Look at each line below and count those with the word "question"; the answer is that number only.

Collected data:
-- Opening Marker --

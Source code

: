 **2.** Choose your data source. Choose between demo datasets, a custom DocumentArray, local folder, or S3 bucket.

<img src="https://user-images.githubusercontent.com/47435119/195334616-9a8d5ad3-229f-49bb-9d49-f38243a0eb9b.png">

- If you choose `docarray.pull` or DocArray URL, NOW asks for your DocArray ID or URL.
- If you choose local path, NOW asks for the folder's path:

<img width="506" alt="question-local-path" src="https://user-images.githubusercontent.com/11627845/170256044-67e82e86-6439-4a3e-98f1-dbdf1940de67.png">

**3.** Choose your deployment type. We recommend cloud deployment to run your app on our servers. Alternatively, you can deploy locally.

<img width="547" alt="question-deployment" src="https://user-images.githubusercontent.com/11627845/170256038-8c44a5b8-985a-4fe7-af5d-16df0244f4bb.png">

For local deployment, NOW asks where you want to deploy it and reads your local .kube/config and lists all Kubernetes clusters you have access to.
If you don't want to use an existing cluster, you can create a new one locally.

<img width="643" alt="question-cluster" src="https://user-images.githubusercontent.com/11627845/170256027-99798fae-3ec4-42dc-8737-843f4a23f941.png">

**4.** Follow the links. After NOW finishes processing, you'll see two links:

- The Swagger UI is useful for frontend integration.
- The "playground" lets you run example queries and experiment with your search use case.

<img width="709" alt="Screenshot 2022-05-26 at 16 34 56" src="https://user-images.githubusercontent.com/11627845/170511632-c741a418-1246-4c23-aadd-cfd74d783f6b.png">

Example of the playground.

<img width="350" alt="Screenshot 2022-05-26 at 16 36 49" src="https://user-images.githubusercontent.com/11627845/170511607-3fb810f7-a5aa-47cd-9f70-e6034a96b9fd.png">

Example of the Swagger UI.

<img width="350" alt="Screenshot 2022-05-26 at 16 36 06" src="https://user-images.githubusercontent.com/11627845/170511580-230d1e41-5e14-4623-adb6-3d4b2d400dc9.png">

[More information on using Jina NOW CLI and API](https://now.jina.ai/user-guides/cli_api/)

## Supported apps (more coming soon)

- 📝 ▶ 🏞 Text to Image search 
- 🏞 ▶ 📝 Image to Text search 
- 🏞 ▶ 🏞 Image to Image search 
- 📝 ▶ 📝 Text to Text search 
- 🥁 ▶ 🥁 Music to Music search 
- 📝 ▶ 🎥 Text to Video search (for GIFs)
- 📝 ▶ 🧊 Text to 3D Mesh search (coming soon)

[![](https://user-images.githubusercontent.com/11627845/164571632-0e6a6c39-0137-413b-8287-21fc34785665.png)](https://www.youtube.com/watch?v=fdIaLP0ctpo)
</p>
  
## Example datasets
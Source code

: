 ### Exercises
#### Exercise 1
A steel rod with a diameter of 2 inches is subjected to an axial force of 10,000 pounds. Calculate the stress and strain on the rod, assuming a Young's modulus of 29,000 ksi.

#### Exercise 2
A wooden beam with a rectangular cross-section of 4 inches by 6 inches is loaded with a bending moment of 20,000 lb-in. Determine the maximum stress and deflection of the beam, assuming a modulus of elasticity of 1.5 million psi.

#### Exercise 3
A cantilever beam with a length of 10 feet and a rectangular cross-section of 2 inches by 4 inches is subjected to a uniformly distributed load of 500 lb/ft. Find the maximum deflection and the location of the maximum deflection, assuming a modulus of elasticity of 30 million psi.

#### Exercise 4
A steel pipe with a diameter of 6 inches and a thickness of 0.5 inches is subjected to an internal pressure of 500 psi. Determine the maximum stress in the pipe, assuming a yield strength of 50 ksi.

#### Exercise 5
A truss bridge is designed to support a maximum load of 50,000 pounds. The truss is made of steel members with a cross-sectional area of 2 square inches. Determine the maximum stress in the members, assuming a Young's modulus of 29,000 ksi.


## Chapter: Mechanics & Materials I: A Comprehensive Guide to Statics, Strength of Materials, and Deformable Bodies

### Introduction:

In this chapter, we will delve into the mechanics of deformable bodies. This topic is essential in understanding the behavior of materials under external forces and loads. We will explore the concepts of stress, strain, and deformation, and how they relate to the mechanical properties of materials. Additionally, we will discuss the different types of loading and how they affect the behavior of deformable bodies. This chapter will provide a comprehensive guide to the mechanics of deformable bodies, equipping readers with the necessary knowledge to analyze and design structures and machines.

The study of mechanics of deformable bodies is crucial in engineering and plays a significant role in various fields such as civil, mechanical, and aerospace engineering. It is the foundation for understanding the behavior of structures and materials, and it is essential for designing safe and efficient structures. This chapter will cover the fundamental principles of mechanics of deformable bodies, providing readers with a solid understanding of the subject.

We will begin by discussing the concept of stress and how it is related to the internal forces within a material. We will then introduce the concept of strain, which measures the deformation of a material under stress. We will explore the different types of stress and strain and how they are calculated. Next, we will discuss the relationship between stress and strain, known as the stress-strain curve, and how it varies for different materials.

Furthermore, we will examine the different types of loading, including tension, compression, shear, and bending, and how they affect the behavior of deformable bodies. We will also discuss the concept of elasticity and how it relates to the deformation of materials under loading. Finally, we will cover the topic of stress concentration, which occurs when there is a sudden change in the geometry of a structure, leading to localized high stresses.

-- Closing Marker --

Reply to the task →
3